Dia mengatakan, Tim Jaksa Penyidik segera akan berangkat ke Provinsi Sulbar untuk melakukan penjemputan paksa terhadap tersangka Abdul Gafur yang sudah tiga kali mangkir sesuai dengan kewenangannya.

Tersangka yang sudah tiga kali mangkir dalam pemeriksaan, dinilai tidak kooporatif dan telah menghalangi proses penyidikan. Upaya jemput paksa yang akan dilakukan, untuk mempermudah proses penyidikan agar kasus tersebut dapat diproses secepatnya.

"Kita belum pastikan kapan akan dilakukan penjemputan paksa terhadap tersangka. Yang jelas, tim jaksa penyidik akan segera berangkat ke Sulbar dan berkoordinasi meminta bantuan aparat setempat," jelasnya.

Rahman juga mengungkap, dalam kasus ini pihak penyidik telah menetapkan dua tersangka baru dalam kasus ini, antara lain Ketua Panitia Lelang, Catur Prasetyo dan Abdul Gafur selaku broker proyek.

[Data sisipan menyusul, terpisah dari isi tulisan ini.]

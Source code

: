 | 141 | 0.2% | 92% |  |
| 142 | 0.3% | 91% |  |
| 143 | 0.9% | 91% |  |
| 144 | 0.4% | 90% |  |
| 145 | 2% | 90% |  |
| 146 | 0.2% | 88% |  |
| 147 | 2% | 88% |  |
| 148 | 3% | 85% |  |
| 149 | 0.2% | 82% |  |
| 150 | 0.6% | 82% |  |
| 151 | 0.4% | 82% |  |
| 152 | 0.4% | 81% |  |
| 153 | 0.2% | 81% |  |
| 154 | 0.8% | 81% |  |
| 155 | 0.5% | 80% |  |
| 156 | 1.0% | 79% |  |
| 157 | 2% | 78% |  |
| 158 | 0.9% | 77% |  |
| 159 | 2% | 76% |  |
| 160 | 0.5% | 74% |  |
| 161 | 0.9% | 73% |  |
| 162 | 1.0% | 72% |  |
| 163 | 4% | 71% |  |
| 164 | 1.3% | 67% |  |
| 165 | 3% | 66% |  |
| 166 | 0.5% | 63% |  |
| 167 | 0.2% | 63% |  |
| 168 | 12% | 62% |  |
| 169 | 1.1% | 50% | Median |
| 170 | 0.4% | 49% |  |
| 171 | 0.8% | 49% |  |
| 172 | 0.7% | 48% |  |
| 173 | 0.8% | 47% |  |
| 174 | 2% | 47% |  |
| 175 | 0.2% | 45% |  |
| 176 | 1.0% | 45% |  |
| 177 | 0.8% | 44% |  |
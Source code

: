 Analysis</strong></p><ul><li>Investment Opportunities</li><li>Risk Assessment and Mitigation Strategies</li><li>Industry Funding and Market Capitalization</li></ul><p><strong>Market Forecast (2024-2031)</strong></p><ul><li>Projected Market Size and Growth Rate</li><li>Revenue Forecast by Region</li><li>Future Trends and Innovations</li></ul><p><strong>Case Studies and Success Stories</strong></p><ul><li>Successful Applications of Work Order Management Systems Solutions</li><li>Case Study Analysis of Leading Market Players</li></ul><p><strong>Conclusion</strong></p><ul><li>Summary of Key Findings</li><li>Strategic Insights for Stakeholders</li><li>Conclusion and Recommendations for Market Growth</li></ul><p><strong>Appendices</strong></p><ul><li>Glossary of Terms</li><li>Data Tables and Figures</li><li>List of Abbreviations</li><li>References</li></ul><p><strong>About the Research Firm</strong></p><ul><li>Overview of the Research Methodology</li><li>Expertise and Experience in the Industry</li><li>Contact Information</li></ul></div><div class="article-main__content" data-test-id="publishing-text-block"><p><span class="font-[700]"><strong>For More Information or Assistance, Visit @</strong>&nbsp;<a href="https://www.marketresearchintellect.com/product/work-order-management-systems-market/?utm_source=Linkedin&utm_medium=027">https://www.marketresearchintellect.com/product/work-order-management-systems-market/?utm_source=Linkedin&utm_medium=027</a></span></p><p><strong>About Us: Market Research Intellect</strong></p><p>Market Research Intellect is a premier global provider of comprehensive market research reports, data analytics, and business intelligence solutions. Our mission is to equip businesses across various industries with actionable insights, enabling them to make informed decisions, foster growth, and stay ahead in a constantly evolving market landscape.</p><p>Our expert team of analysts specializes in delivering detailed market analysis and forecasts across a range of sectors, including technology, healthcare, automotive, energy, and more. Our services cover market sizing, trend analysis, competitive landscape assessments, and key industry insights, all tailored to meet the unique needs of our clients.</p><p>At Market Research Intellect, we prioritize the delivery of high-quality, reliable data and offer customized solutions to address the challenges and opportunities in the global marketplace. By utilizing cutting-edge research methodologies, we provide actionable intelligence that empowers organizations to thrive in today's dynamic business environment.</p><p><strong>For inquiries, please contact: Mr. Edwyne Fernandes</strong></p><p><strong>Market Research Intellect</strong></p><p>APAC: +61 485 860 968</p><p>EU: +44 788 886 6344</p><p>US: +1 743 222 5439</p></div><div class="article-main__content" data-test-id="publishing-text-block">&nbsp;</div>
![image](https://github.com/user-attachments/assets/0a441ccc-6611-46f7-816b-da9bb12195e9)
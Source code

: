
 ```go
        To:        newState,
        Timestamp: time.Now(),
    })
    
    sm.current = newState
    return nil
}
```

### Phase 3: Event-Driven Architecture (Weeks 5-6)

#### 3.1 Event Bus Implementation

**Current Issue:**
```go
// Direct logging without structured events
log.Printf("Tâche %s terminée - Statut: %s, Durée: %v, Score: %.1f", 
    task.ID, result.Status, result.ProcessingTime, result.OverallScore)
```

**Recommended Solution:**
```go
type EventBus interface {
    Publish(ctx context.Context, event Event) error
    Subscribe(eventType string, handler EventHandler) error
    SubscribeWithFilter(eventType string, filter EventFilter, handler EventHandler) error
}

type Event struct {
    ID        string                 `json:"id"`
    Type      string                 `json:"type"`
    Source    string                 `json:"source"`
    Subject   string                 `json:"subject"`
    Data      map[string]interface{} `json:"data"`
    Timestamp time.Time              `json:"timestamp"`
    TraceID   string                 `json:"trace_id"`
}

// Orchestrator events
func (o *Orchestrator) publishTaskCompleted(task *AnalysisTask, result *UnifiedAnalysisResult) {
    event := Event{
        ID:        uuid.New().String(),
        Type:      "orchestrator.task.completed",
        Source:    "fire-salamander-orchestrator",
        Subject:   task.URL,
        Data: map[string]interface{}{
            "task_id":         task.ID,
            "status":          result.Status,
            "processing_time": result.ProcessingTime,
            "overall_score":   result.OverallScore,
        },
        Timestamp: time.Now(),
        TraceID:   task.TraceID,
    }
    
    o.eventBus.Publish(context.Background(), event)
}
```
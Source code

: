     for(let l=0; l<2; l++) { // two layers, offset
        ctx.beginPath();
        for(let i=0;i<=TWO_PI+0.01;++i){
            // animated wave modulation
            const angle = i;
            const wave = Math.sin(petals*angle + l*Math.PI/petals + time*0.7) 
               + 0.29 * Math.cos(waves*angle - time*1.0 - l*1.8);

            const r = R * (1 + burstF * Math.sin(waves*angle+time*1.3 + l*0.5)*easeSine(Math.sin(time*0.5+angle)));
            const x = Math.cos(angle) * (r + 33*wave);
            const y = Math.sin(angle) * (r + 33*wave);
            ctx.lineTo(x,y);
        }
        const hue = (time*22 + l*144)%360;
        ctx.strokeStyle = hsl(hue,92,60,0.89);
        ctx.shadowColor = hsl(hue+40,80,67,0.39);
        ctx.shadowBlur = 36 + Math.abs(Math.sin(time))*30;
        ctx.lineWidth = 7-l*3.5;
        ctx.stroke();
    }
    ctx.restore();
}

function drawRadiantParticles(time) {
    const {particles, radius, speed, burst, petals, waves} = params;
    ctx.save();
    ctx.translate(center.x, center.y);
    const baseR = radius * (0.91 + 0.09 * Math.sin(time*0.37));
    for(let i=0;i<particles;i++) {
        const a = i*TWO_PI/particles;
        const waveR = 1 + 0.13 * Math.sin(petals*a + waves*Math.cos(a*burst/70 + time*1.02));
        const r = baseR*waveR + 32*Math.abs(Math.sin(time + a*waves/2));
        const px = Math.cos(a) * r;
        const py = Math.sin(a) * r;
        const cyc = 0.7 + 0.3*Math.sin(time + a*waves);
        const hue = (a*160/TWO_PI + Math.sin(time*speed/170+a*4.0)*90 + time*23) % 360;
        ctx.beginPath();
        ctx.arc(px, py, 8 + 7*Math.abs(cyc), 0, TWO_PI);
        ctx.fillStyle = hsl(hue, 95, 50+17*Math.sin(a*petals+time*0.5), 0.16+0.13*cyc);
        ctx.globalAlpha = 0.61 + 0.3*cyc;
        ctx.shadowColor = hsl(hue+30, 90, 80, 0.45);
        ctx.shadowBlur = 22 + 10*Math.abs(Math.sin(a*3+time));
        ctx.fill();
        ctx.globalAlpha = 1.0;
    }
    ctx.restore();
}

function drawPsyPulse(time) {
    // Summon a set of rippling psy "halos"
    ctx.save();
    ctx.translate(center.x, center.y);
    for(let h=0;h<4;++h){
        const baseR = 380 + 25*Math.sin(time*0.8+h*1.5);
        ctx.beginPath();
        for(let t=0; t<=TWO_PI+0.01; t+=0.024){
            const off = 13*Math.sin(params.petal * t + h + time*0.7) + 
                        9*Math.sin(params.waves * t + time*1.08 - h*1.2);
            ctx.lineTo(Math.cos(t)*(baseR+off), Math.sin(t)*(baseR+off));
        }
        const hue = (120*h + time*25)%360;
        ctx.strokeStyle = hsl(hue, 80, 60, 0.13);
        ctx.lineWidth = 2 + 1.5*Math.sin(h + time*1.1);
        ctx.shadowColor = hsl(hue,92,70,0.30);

Sebelumnya sudah ada empat tersangka yaitu, Direktur Utama Rumah Sakit Umum Daerah (RSUD) Sulbar, Suparman, Pejabat Pembuat Komitmen (PPK) Ramadhan, Direktur PT Khitan Fadhillah Pratama selaku rekanan, Misran dan kuasa Direktur PT Khitan, Suwardy Kusnadin.

Dia menyebutkan, modus korupsi pada pengadaan alat-alat kesehatan pada RSUD Provinsi Sulbar tersebut dengan menggelembungkan harga sehinga terjadi kemahalan.

Selain itu, tersangka dinilai tidak melakukan verifikasi berkas rekanan yang akan mengikuti proses tender dan diduga ada kerjasama dengan pihak rekanan dengan perjanjian pemberian bonus atas proyek tersebut.

"Jadi modusnya, mereka bersama-sama menciptakan suatu pekerjaan dengan cara menggelembungkan harga-harga peralatan medis. Kerugian negara terjadi karena adanya kemahalan harga," katanya.

Kerugian negara yang ditaksir berdasarkan hitungan sementara atau harga penghitungan sendiri (HPS) ditaksir lebih dari Rp1,7 miliar. Atas kerugian itu, penyidik kemudian meminta bantuan Badan Pengawasan Keuangan dan Pembangunan (BPKP) Perwakilan Sulawesi Barat untuk melakukan audit.

"Untuk kerugian pastinya dari BPKP Sulbar itu belum ada, namun kerugian taksiran dari penyidik berdasarkan perhitungan HPS itu sekitar Rp1,7 miliar," jelasnya.